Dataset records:
· · · ·

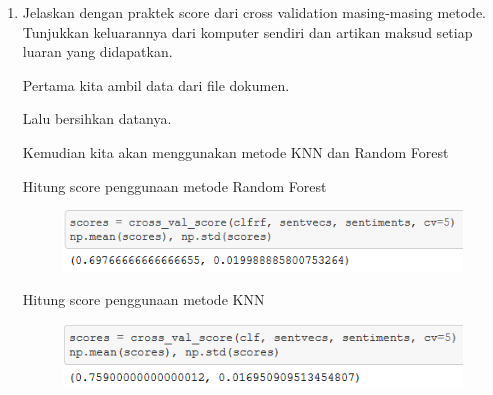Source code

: \begin{enumerate}
	\item Jelaskan dengan praktek score dari cross validation masing-masing metode. Tunjukkan keluarannya dari komputer sendiri dan artikan maksud setiap luaran yang didapatkan.
	
	Pertama kita ambil data dari file dokumen.
	
	\hfill\break
	Lalu bersihkan datanya.
	
	\hfill\break
	Kemudian kita akan menggunakan metode KNN dan Random Forest
	
	Hitung score penggunaan metode Random Forest
	
	\begin{figure}[H]
		\centering
			\includegraphics[width=8 cm]{figures/1174006/chapter5/soalpraktek/rf.PNG}
		\end{figure}
	\hfill\break
	Hitung score penggunaan metode KNN
	
	\hfill\break
	\begin{figure}[H]
	\centering
		\includegraphics[width=8 cm]{figures/1174006/chapter5/soalpraktek/knn.PNG}
	\end{figure}
\end{enumerate}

· · · ·

Please copy out each line in the entries that mentions the string "width".

Answer section:
			\includegraphics[width=8 cm]{figures/1174006/chapter5/soalpraktek/rf.PNG}
		\includegraphics[width=8 cm]{figures/1174006/chapter5/soalpraktek/knn.PNG}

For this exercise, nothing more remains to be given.